→ **WHAT TO PRODUCE**
Copy every entry as is. Leave images out.

→ **RECORDS SHOWN**
◆ ◆ ◆ ◆ ◆

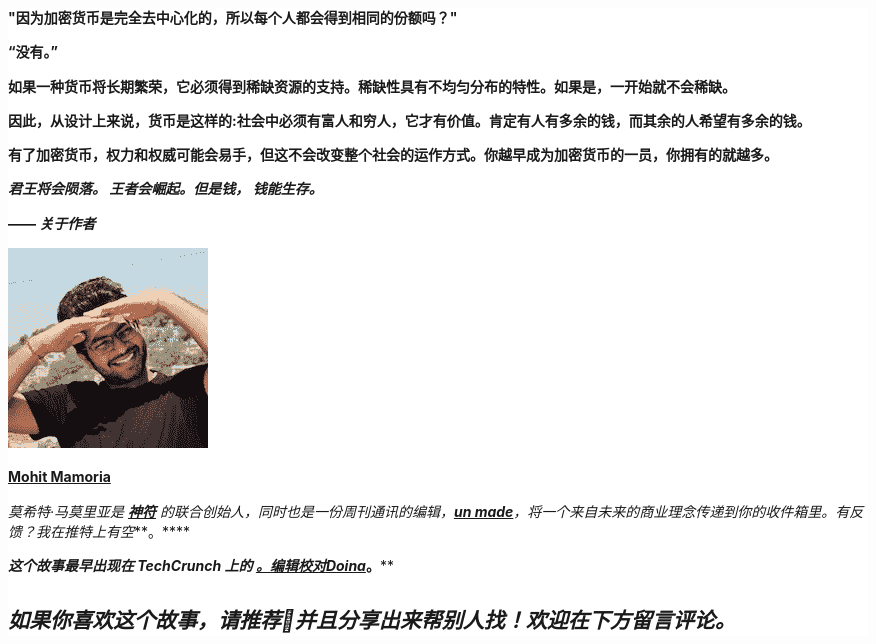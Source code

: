 **"因为加密货币是完全去中心化的，所以每个人都会得到相同的份额吗？"**

**“没有。”**

**如果一种货币将长期繁荣，它必须得到稀缺资源的支持。稀缺性具有不均匀分布的特性。如果是，一开始就不会稀缺。**

**因此，从设计上来说，货币是这样的:社会中必须有富人和穷人，它才有价值。肯定有人有多余的钱，而其余的人希望有多余的钱。**

**有了加密货币，权力和权威可能会易手，但这不会改变整个社会的运作方式。你越早成为加密货币的一员，你拥有的就越多。**

***君王将会陨落。
王者会崛起。但是钱，
钱能生存。***

**——
***关于作者*****

**![](img/4ebe1d0c8b8d815b0e2729edfb32ecd5.png)**

**[Mohit Mamoria](https://medium.com/u/24f7fbc09357?source=post_page-----2a5d78072128--------------------------------)**

***莫希特·马莫里亚是* [***神符***](https://godtoken.org) *的联合创始人，同时也是一份周刊通讯的编辑，*[***un made***](https://unmade.email)*，将一个来自未来的商业理念传递到你的收件箱里。有反馈？我在推特上有空*[](https://twitter.com/mohitmamoria)**。****

****这个故事最早出现在 TechCrunch* *上的* [*。编辑校对*](https://techcrunch.com/2017/08/03/from-barter-to-blockchain-a-history-of-money/)[*Doina*](https://twitter.com/doina)*。****

## ***如果你喜欢这个故事，请推荐💚并且分享出来帮别人找！欢迎在下方留言评论。***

◆ ◆ ◆ ◆ ◆

→ **RESULT BELOW**
Source code

: **"因为加密货币是完全去中心化的，所以每个人都会得到相同的份额吗？"**

**“没有。”**

**如果一种货币将长期繁荣，它必须得到稀缺资源的支持。稀缺性具有不均匀分布的特性。如果是，一开始就不会稀缺。**

**因此，从设计上来说，货币是这样的:社会中必须有富人和穷人，它才有价值。肯定有人有多余的钱，而其余的人希望有多余的钱。**

**有了加密货币，权力和权威可能会易手，但这不会改变整个社会的运作方式。你越早成为加密货币的一员，你拥有的就越多。**

***君王将会陨落。
王者会崛起。但是钱，
钱能生存。***

**——
***关于作者*****

**![](img/4ebe1d0c8b8d815b0e2729edfb32ecd5.png)**

**[Mohit Mamoria](https://medium.com/u/24f7fbc09357?source=post_page-----2a5d78072128--------------------------------)**

***莫希特·马莫里亚是* [***神符***](https://godtoken.org) *的联合创始人，同时也是一份周刊通讯的编辑，*[***un made***](https://unmade.email)*，将一个来自未来的商业理念传递到你的收件箱里。有反馈？我在推特上有空*[](https://twitter.com/mohitmamoria)**。****

****这个故事最早出现在 TechCrunch* *上的* [*。编辑校对*](https://techcrunch.com/2017/08/03/from-barter-to-blockchain-a-history-of-money/)[*Doina*](https://twitter.com/doina)*。****

## ***如果你喜欢这个故事，请推荐💚并且分享出来帮别人找！欢迎在下方留言评论。***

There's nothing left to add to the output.